- _Exercise material_:
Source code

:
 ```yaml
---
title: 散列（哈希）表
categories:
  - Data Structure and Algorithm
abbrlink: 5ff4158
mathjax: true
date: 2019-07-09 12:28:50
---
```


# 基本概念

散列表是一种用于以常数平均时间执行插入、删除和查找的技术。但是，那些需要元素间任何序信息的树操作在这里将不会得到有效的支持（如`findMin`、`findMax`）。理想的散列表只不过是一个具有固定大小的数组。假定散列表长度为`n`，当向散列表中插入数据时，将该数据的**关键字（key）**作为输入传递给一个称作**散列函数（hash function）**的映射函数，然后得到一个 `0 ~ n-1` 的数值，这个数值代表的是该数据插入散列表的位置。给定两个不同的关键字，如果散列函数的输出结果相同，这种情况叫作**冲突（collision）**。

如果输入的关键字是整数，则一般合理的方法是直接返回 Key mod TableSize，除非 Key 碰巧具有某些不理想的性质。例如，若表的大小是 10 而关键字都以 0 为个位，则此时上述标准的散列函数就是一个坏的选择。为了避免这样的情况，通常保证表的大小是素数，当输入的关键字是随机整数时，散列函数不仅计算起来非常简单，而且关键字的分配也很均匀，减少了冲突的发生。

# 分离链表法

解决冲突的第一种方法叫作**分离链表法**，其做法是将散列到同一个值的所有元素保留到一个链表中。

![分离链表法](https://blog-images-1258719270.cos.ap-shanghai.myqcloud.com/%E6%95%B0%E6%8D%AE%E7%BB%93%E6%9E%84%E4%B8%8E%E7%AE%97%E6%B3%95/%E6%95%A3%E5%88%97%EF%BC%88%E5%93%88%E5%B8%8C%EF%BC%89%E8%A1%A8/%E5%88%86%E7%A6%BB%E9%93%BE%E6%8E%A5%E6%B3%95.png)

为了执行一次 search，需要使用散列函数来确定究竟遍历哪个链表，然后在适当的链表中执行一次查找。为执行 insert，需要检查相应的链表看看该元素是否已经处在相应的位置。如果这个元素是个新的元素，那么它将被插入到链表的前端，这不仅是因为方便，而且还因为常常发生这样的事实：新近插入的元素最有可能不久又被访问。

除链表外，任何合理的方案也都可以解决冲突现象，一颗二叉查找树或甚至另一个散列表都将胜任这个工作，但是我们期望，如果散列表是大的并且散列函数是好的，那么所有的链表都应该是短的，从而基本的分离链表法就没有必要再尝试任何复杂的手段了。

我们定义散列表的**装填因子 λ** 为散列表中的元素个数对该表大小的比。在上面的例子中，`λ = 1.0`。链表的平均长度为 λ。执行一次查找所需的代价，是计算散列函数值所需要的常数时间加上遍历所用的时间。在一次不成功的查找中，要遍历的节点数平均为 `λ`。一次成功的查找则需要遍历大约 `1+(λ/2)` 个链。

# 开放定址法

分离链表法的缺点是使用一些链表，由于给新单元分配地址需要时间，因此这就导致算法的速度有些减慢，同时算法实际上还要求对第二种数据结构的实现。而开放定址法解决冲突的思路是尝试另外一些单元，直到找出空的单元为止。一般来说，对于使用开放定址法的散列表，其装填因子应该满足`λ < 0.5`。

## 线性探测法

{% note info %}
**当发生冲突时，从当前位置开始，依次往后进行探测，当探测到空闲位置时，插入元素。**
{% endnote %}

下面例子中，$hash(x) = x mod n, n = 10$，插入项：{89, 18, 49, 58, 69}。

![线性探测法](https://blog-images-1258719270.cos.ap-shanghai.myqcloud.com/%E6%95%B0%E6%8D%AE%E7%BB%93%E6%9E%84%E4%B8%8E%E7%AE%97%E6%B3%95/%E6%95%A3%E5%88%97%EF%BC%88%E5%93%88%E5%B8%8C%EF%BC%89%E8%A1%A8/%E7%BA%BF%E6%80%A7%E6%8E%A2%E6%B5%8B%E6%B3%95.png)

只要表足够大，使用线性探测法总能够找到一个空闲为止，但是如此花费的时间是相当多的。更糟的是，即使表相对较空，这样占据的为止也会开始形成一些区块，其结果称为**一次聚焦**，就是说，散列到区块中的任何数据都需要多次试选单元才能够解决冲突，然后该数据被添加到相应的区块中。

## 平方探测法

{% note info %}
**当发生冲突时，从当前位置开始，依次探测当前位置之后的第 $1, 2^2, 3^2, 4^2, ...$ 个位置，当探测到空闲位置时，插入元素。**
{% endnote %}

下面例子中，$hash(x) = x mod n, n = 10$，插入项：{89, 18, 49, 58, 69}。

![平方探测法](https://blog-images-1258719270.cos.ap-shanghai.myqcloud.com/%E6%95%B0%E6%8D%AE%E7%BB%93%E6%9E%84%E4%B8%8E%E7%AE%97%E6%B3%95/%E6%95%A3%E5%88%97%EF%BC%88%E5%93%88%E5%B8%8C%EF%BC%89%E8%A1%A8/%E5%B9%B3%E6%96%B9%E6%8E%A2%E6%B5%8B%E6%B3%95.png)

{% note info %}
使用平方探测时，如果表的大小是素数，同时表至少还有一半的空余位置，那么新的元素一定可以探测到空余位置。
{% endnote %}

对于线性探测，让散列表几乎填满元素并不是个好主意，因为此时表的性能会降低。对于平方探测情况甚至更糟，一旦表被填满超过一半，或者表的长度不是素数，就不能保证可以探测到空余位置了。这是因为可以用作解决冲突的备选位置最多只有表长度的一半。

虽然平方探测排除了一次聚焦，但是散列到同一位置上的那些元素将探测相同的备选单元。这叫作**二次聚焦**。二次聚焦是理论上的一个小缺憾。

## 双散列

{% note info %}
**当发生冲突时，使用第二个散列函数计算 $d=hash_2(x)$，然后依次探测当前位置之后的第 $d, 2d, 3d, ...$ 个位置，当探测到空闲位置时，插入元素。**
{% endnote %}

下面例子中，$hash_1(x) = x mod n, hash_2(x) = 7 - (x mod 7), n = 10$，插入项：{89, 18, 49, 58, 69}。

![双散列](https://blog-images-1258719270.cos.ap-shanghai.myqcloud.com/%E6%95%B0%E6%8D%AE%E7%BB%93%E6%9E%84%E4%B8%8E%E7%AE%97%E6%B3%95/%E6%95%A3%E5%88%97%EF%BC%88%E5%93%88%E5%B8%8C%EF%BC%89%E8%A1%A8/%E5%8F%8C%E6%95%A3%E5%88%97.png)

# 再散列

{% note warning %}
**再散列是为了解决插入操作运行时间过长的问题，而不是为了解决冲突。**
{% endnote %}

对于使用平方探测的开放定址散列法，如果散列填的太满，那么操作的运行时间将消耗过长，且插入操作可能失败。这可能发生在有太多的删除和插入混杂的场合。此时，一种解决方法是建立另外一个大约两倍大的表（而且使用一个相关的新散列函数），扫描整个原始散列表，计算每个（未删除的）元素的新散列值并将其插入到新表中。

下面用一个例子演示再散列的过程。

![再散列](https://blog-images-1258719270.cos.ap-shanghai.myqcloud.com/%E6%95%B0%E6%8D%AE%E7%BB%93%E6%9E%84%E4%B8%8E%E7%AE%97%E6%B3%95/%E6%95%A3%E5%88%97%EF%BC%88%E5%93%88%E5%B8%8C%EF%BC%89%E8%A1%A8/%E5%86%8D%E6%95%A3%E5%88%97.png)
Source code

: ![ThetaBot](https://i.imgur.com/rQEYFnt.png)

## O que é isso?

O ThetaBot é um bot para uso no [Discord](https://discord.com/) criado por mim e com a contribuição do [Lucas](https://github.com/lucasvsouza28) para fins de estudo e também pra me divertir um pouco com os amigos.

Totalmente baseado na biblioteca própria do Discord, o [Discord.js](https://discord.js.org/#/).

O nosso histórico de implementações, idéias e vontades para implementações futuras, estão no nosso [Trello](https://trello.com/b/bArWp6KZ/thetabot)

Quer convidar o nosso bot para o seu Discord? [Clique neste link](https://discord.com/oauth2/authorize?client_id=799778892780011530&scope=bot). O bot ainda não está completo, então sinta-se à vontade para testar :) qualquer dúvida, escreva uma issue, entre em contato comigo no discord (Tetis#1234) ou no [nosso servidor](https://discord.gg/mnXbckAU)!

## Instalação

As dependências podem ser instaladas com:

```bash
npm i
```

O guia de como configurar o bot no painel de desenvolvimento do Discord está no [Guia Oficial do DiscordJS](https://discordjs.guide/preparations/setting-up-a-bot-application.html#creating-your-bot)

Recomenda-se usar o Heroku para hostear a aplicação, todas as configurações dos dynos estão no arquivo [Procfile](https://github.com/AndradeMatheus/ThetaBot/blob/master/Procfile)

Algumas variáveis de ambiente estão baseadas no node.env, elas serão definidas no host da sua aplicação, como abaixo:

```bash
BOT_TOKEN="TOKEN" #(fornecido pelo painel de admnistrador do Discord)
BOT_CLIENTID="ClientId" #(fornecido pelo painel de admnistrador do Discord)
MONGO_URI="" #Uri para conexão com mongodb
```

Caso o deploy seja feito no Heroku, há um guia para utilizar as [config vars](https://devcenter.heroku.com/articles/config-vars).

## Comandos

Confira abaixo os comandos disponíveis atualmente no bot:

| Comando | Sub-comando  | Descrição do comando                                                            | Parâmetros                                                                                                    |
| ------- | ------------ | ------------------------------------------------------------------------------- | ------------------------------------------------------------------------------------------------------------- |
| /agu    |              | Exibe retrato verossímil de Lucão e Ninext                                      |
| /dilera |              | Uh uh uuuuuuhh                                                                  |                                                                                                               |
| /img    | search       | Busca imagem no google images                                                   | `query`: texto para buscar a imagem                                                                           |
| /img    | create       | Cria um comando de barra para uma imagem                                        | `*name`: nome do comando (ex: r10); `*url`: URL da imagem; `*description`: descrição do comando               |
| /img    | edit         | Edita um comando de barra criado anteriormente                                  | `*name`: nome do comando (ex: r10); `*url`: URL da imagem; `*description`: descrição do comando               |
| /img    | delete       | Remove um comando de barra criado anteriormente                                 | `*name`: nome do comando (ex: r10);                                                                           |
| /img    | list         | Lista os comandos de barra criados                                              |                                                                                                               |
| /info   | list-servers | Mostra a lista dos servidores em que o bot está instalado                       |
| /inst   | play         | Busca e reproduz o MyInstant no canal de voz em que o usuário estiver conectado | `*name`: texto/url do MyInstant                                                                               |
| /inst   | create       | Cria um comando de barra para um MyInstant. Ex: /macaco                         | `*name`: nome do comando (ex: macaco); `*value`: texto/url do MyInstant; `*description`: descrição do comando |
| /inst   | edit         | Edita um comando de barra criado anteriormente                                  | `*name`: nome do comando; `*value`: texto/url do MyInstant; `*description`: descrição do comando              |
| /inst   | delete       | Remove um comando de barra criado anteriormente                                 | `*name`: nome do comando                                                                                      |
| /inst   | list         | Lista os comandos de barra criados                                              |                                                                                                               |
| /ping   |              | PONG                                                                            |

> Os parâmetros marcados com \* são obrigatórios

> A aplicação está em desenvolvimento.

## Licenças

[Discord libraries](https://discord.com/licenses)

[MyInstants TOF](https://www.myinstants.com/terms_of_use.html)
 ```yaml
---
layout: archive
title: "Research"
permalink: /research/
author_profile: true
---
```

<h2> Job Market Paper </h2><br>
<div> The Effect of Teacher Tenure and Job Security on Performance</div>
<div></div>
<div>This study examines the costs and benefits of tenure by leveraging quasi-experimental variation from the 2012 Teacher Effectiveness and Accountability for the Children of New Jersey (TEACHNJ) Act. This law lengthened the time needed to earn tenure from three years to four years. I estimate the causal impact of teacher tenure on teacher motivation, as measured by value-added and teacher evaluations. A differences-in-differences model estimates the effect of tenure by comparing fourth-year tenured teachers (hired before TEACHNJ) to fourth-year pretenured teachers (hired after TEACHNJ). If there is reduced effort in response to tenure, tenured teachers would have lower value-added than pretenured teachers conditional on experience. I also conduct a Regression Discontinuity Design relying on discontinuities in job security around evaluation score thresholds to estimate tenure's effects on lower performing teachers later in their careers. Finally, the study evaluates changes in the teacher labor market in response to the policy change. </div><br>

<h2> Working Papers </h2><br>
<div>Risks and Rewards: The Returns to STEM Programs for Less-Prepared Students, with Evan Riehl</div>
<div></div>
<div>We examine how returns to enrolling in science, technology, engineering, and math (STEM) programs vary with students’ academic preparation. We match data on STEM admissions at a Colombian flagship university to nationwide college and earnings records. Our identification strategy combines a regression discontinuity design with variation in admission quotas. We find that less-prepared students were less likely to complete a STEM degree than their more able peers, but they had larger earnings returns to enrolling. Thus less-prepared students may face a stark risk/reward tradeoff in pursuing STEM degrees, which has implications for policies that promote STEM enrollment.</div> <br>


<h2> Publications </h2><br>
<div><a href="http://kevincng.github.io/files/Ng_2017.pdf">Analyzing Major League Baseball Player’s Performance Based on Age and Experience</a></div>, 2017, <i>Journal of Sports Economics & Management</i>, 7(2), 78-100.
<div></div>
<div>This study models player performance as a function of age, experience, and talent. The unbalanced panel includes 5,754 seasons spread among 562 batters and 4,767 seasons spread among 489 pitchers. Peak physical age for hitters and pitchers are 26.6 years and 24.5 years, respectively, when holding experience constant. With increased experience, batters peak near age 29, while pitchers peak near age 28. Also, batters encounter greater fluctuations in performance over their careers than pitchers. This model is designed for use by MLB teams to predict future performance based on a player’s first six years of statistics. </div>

- _What this task involves_:
Lines from the start of the material through the line containing "只要表足够大，使用线性探测法" are wanted. Write them out exactly.

- _Answer_:
Source code

:
 ```yaml
---
title: 散列（哈希）表
categories:
  - Data Structure and Algorithm
abbrlink: 5ff4158
mathjax: true
date: 2019-07-09 12:28:50
---
```


# 基本概念

散列表是一种用于以常数平均时间执行插入、删除和查找的技术。但是，那些需要元素间任何序信息的树操作在这里将不会得到有效的支持（如`findMin`、`findMax`）。理想的散列表只不过是一个具有固定大小的数组。假定散列表长度为`n`，当向散列表中插入数据时，将该数据的**关键字（key）**作为输入传递给一个称作**散列函数（hash function）**的映射函数，然后得到一个 `0 ~ n-1` 的数值，这个数值代表的是该数据插入散列表的位置。给定两个不同的关键字，如果散列函数的输出结果相同，这种情况叫作**冲突（collision）**。

如果输入的关键字是整数，则一般合理的方法是直接返回 Key mod TableSize，除非 Key 碰巧具有某些不理想的性质。例如，若表的大小是 10 而关键字都以 0 为个位，则此时上述标准的散列函数就是一个坏的选择。为了避免这样的情况，通常保证表的大小是素数，当输入的关键字是随机整数时，散列函数不仅计算起来非常简单，而且关键字的分配也很均匀，减少了冲突的发生。

# 分离链表法

解决冲突的第一种方法叫作**分离链表法**，其做法是将散列到同一个值的所有元素保留到一个链表中。

![分离链表法](https://blog-images-1258719270.cos.ap-shanghai.myqcloud.com/%E6%95%B0%E6%8D%AE%E7%BB%93%E6%9E%84%E4%B8%8E%E7%AE%97%E6%B3%95/%E6%95%A3%E5%88%97%EF%BC%88%E5%93%88%E5%B8%8C%EF%BC%89%E8%A1%A8/%E5%88%86%E7%A6%BB%E9%93%BE%E6%8E%A5%E6%B3%95.png)

为了执行一次 search，需要使用散列函数来确定究竟遍历哪个链表，然后在适当的链表中执行一次查找。为执行 insert，需要检查相应的链表看看该元素是否已经处在相应的位置。如果这个元素是个新的元素，那么它将被插入到链表的前端，这不仅是因为方便，而且还因为常常发生这样的事实：新近插入的元素最有可能不久又被访问。

除链表外，任何合理的方案也都可以解决冲突现象，一颗二叉查找树或甚至另一个散列表都将胜任这个工作，但是我们期望，如果散列表是大的并且散列函数是好的，那么所有的链表都应该是短的，从而基本的分离链表法就没有必要再尝试任何复杂的手段了。

我们定义散列表的**装填因子 λ** 为散列表中的元素个数对该表大小的比。在上面的例子中，`λ = 1.0`。链表的平均长度为 λ。执行一次查找所需的代价，是计算散列函数值所需要的常数时间加上遍历所用的时间。在一次不成功的查找中，要遍历的节点数平均为 `λ`。一次成功的查找则需要遍历大约 `1+(λ/2)` 个链。

# 开放定址法

分离链表法的缺点是使用一些链表，由于给新单元分配地址需要时间，因此这就导致算法的速度有些减慢，同时算法实际上还要求对第二种数据结构的实现。而开放定址法解决冲突的思路是尝试另外一些单元，直到找出空的单元为止。一般来说，对于使用开放定址法的散列表，其装填因子应该满足`λ < 0.5`。

## 线性探测法

{% note info %}
**当发生冲突时，从当前位置开始，依次往后进行探测，当探测到空闲位置时，插入元素。**
{% endnote %}

下面例子中，$hash(x) = x mod n, n = 10$，插入项：{89, 18, 49, 58, 69}。

![线性探测法](https://blog-images-1258719270.cos.ap-shanghai.myqcloud.com/%E6%95%B0%E6%8D%AE%E7%BB%93%E6%9E%84%E4%B8%8E%E7%AE%97%E6%B3%95/%E6%95%A3%E5%88%97%EF%BC%88%E5%93%88%E5%B8%8C%EF%BC%89%E8%A1%A8/%E7%BA%BF%E6%80%A7%E6%8E%A2%E6%B5%8B%E6%B3%95.png)

只要表足够大，使用线性探测法总能够找到一个空闲为止，但是如此花费的时间是相当多的。更糟的是，即使表相对较空，这样占据的为止也会开始形成一些区块，其结果称为**一次聚焦**，就是说，散列到区块中的任何数据都需要多次试选单元才能够解决冲突，然后该数据被添加到相应的区块中。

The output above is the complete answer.